Example use cases¶
A couple of example use cases are described below.
We assume that the hod
command is readily available in the environment; if it is not by default, maybe you should
load a module first: see which hod
or hanythingondemand
modules are available via module avail
, and load one
of them using module load
.
To check, just run hod
without arguments, which should produce basic usage information (see hod command).
Contents
Common aspects¶
Configuring HOD¶
You can/should configure HOD by defining the HOD work directory and specifying which module should be loaded in the HOD job being submitted (see also Configuration options for hod create).
To configure hod batch
, you can set the following environment variables:
$ export HOD_BATCH_HOD_MODULE=hanythingondemand/3.0.0-intel-2015b-Python-2.7.10
$ export HOD_BATCH_WORKDIR=$VSC_SCRATCH/hod
Likewise, for hod create
:
$ export HOD_CREATE_HOD_MODULE=hanythingondemand/3.0.0-intel-2015b-Python-2.7.10
$ export HOD_CREATE_WORKDIR=$VSC_SCRATCH/hod
If HOD is being provided via an environment module, it is likely that the module provides decent default values for these already.

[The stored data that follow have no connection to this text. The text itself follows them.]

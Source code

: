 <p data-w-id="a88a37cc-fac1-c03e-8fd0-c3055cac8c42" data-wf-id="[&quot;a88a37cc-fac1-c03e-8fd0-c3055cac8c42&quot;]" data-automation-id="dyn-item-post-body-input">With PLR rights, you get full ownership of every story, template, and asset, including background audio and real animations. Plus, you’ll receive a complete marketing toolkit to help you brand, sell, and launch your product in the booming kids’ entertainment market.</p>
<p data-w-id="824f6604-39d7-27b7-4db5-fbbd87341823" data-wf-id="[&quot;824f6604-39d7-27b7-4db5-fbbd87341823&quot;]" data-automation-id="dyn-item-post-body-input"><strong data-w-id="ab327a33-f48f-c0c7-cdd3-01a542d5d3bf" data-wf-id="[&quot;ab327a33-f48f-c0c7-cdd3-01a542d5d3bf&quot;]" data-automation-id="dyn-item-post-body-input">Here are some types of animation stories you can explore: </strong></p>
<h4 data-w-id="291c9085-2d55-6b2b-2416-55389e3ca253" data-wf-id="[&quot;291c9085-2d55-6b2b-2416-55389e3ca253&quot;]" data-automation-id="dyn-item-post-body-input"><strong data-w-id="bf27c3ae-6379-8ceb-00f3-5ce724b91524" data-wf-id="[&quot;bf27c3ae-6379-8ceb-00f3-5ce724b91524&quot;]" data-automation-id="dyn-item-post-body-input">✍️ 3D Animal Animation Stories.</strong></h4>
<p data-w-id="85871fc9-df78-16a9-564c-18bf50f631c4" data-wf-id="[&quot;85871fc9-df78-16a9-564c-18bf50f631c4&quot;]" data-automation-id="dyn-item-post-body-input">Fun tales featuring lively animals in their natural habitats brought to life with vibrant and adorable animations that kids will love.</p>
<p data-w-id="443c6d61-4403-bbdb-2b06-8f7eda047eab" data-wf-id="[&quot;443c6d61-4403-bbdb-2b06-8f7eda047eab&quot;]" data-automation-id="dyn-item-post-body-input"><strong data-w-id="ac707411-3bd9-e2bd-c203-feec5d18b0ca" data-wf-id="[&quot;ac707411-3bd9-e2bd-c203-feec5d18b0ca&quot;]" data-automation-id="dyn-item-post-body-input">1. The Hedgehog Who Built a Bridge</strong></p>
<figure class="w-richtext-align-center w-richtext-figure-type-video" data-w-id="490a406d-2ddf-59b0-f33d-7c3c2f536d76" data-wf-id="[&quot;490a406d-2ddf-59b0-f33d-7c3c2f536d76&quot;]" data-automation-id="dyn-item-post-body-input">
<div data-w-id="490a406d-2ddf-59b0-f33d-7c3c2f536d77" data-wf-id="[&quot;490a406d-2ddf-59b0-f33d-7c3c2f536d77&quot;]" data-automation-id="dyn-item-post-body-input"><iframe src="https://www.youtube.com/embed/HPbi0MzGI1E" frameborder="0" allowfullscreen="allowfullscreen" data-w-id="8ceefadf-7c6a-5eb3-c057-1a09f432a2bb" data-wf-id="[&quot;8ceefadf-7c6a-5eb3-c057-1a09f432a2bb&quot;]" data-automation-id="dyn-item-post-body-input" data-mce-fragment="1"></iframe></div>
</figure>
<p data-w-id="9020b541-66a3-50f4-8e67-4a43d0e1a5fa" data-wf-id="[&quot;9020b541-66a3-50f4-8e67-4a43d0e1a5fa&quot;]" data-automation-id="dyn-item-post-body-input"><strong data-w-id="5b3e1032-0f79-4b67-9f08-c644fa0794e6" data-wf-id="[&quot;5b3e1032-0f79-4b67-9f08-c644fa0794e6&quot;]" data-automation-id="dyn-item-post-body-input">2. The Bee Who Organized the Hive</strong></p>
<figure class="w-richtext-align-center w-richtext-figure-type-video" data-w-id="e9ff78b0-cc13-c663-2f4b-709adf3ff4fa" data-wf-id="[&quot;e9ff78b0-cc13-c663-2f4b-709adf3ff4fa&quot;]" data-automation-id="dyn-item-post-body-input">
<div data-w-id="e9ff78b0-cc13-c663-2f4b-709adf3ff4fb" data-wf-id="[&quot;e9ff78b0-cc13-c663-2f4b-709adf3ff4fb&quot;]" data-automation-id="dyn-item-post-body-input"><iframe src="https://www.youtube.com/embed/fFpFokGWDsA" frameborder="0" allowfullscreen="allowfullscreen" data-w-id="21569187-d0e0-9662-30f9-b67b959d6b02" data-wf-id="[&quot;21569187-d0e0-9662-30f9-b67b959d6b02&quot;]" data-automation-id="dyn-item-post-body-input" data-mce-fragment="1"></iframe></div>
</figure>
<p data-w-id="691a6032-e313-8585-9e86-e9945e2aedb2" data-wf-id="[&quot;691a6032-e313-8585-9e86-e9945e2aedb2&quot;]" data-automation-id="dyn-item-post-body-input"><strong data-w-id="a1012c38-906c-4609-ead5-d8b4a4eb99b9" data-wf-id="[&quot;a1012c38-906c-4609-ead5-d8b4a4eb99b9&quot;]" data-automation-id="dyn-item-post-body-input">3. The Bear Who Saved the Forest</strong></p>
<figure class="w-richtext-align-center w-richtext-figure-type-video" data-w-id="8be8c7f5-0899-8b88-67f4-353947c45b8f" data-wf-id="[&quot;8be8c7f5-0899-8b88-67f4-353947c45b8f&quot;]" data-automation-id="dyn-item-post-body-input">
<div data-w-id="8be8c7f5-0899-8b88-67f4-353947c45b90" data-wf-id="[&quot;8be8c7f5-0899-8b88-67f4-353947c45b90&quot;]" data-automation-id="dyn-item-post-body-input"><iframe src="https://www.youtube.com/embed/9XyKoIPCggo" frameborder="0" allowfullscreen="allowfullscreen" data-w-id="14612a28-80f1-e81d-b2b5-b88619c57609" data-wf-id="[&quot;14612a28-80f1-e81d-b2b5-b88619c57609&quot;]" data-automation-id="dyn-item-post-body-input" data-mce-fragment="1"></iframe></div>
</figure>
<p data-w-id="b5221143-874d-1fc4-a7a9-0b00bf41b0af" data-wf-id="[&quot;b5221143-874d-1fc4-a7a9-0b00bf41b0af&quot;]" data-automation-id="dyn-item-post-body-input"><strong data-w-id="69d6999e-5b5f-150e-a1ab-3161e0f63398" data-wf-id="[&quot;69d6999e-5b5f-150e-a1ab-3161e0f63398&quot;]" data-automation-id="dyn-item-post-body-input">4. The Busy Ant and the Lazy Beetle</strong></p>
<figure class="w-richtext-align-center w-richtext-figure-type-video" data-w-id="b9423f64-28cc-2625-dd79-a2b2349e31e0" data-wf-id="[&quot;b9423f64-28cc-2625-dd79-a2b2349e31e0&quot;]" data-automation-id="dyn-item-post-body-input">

The examples below will assume that this configuration is in place already.
Available distributions¶
To get an overview of readily available HOD distributions, to select a value to specify to --dist
,
use hod dists
(slightly trimmed output):
$ hod dists
* HBase-1.0.2
modules: HBase/1.0.2, Hadoop/2.6.0-cdh5.4.5-native
...
* Hadoop-2.6.0-cdh5.4.5-native
modules: Hadoop/2.6.0-cdh5.4.5-native
...
* Jupyter-notebook-5.1.0
modules: Hadoop/2.6.0-cdh5.8.0-native, Spark/2.0.0, IPython/5.1.0-intel-2016b-Python-2.7.12, matplotlib/1.5.1-intel-2016b-Python-2.7.12
Interactively using a Hadoop cluster¶
To interactively use an HOD cluster, you should
- create an HOD cluster, using
hod create
- connect to it once it is up and running, using
hod connect
- execute your commands
See the example below for more details; basic usage information for hod create
is available at hod create.
Using screen
¶
To interactively start commands that may require some time to finish, we strongly recommended starting a so-called screen session after connecting to the HOD cluster.
Basic usage:
- to start a screen session, simply the
screen
command; to specify a name for the session, usescreen -S <name>
- to get an overview of running screen sessions, use
screen -ls
- to detach from a screen session, with the option to later reattach to it, us the
Ctrl-A-D
key combination. - to end a screen session, simply type
exit
(no reattaching possible later!) - to reconnect to a screen session, use
screen -r <name>
; or simply usescreen -r
if there’s only one running screen session
More information about screen
is available at http://www.gnu.org/software/screen/manual/screen.html.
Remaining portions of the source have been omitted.